- _Description of the task_
Skip the images and print the listing exactly.

- _Given records_
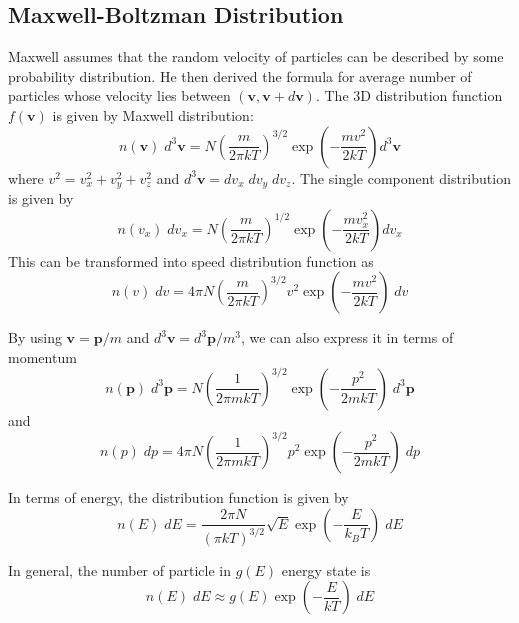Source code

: \documentclass[../../../Main.tex]{subfiles}
\begin{document}
\subsection*{Maxwell-Boltzman Distribution} 
Maxwell assumes that the random velocity of particles can be described by some probability distribution. He then derived the formula for average number of particles whose velocity lies between $(\mathbf{v},\mathbf{v}+d\mathbf{v})$. The 3D distribution function $f(\mathbf{v})$ is given by Maxwell distribution:
\begin{equation*}
    n(\mathbf{v})\;d^3\mathbf{v}=N\left(\frac{m}{2\pi k T}\right)^{3/2}\exp\left(-\frac{m v^2}{2k T}\right)d^3\mathbf{v}
\end{equation*} 
where $v^2=v_x^2+v_y^2+v_z^2$ and $d^3\mathbf{v}=dv_x\; dv_y\; dv_z$. The single component distribution is given by 
\begin{equation*}
    n(v_x)\;dv_x=N\left(\frac{m}{2\pi k T}\right)^{1/2}\exp\left(-\frac{m v_x^2}{2k T}\right)dv_x
\end{equation*} This can be transformed into speed distribution function as 
\begin{equation*}
    n(v)\;dv=4\pi N\left(\frac{m}{2\pi k T}\right)^{3/2}v^2\exp\left(-\frac{m v^2}{2k T}\right)\;dv
\end{equation*}

By using $\mathbf{v}=\mathbf{p}/m$ and $d^3\mathbf{v}=d^3\mathbf{p}/m^3$, we can also express it in terms of momentum
\begin{equation*}
    n(\mathbf{p})\; d^3\mathbf{p}=N\left(\frac{1}{2\pi mkT}\right)^{3/2}\exp\left(-\frac{p^2}{2mkT}\right)\; d^3\mathbf{p}
\end{equation*}
and 
\begin{equation*}
    n(p)\; dp=4\pi N \left(\frac{1}{ 2\pi mkT}\right)^{3/2}p^2\exp\left(-\frac{p^2}{2mkT}\right)\;dp
\end{equation*}

In terms of energy, the distribution function is given by 
\begin{equation*}
    n(E)\;dE=\frac{2\pi N}{(\pi kT)^{3/2}}\sqrt{E}\exp\left(-\frac{E}{k_BT}\right)\;dE
\end{equation*}

In general, the number of particle in $g(E)$ energy state is 
\begin{equation*}
    n(E)\;dE\approx g(E)\exp\left(-\frac{E}{kT}\right)\;dE
\end{equation*}
\end{document}
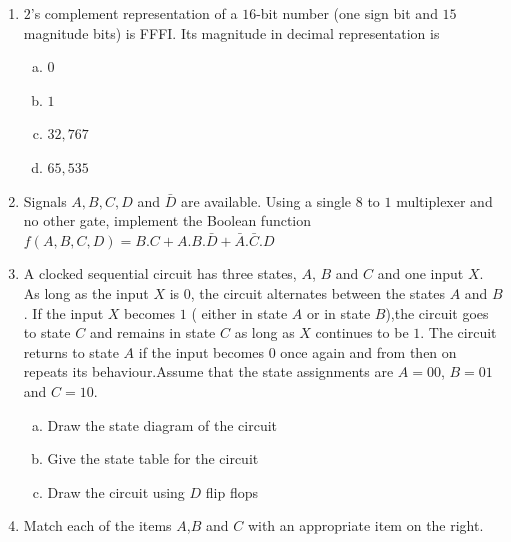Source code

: \documentclass[journal,12pt,twocolumn]{IEEEtran}
\begin{document}
\begin{enumerate}
\begin{enumerate}[(a)]
\end{enumerate}

\item $2$'s complement representation of a $16$-bit number (one sign bit and $15$ magnitude bits) is FFFI. Its magnitude in decimal representation is


\begin{enumerate}[(a)]
 
\item $
0
$

\item $
1
$

\item $
32,767
$

\item $
65, 535
$


\end{enumerate}

\item Signals $A,B,C,D$ and $\bar{D}$ are available. Using a single $8$ to $1$ multiplexer and no other gate, implement the Boolean function $f(A,B,C,D)=B.C + A.B.\bar{D} + \bar{A}.\bar{C}.D$


\item A clocked sequential circuit has three states, $A$, $B$ and $C$ and one input $X$. As long as the input $X$ is $0$, the circuit alternates between the states $A$ and $B$. If the input $X$ becomes $1$ ( either in state $A$ or in state $B$),the circuit goes to state $C$ and remains in state $C$ as long as $X$ continues to be $1$. The circuit returns to state $A$ if the input becomes $0$ once again and from then on repeats its behaviour.Assume that the state assignments are $A=00$, $B=01$ and $C=10$.

\begin{enumerate}[(a)]
 
\item Draw the state diagram of the circuit

\item Give the state table for the circuit

\item Draw the circuit using $D$ flip flops
\end{enumerate}

\item Match each of the items $A$,$B$ and $C$ with an appropriate item on the right. 

\begin{enumerate}[(a)]

\begin{multicols}{2}
 

\end{multicols}
\end{enumerate}
\end{enumerate}
\end{document}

- _Solution to this task_
Source code

: \documentclass[../../../Main.tex]{subfiles}
\begin{document}
\subsection*{Maxwell-Boltzman Distribution} 
Maxwell assumes that the random velocity of particles can be described by some probability distribution. He then derived the formula for average number of particles whose velocity lies between $(\mathbf{v},\mathbf{v}+d\mathbf{v})$. The 3D distribution function $f(\mathbf{v})$ is given by Maxwell distribution:
\begin{equation*}
    n(\mathbf{v})\;d^3\mathbf{v}=N\left(\frac{m}{2\pi k T}\right)^{3/2}\exp\left(-\frac{m v^2}{2k T}\right)d^3\mathbf{v}
\end{equation*} 
where $v^2=v_x^2+v_y^2+v_z^2$ and $d^3\mathbf{v}=dv_x\; dv_y\; dv_z$. The single component distribution is given by 
\begin{equation*}
    n(v_x)\;dv_x=N\left(\frac{m}{2\pi k T}\right)^{1/2}\exp\left(-\frac{m v_x^2}{2k T}\right)dv_x
\end{equation*} This can be transformed into speed distribution function as 
\begin{equation*}
    n(v)\;dv=4\pi N\left(\frac{m}{2\pi k T}\right)^{3/2}v^2\exp\left(-\frac{m v^2}{2k T}\right)\;dv
\end{equation*}

By using $\mathbf{v}=\mathbf{p}/m$ and $d^3\mathbf{v}=d^3\mathbf{p}/m^3$, we can also express it in terms of momentum
\begin{equation*}
    n(\mathbf{p})\; d^3\mathbf{p}=N\left(\frac{1}{2\pi mkT}\right)^{3/2}\exp\left(-\frac{p^2}{2mkT}\right)\; d^3\mathbf{p}
\end{equation*}
and 
\begin{equation*}
    n(p)\; dp=4\pi N \left(\frac{1}{ 2\pi mkT}\right)^{3/2}p^2\exp\left(-\frac{p^2}{2mkT}\right)\;dp
\end{equation*}

In terms of energy, the distribution function is given by 
\begin{equation*}
    n(E)\;dE=\frac{2\pi N}{(\pi kT)^{3/2}}\sqrt{E}\exp\left(-\frac{E}{k_BT}\right)\;dE
\end{equation*}

In general, the number of particle in $g(E)$ energy state is 
\begin{equation*}
    n(E)\;dE\approx g(E)\exp\left(-\frac{E}{kT}\right)\;dE
\end{equation*}
\end{document}
Source code

: \documentclass[journal,12pt,twocolumn]{IEEEtran}
\begin{document}
\begin{enumerate}
\begin{enumerate}[(a)]
\end{enumerate}

\item $2$'s complement representation of a $16$-bit number (one sign bit and $15$ magnitude bits) is FFFI. Its magnitude in decimal representation is


\begin{enumerate}[(a)]
 
\item $
0
$

\item $
1
$

\item $
32,767
$

\item $
65, 535
$


\end{enumerate}

\item Signals $A,B,C,D$ and $\bar{D}$ are available. Using a single $8$ to $1$ multiplexer and no other gate, implement the Boolean function $f(A,B,C,D)=B.C + A.B.\bar{D} + \bar{A}.\bar{C}.D$


\item A clocked sequential circuit has three states, $A$, $B$ and $C$ and one input $X$. As long as the input $X$ is $0$, the circuit alternates between the states $A$ and $B$. If the input $X$ becomes $1$ ( either in state $A$ or in state $B$),the circuit goes to state $C$ and remains in state $C$ as long as $X$ continues to be $1$. The circuit returns to state $A$ if the input becomes $0$ once again and from then on repeats its behaviour.Assume that the state assignments are $A=00$, $B=01$ and $C=10$.

\begin{enumerate}[(a)]
 
\item Draw the state diagram of the circuit

\item Give the state table for the circuit

\item Draw the circuit using $D$ flip flops
\end{enumerate}

\item Match each of the items $A$,$B$ and $C$ with an appropriate item on the right. 

\begin{enumerate}[(a)]

\begin{multicols}{2}
 

\end{multicols}
\end{enumerate}
\end{enumerate}
\end{document}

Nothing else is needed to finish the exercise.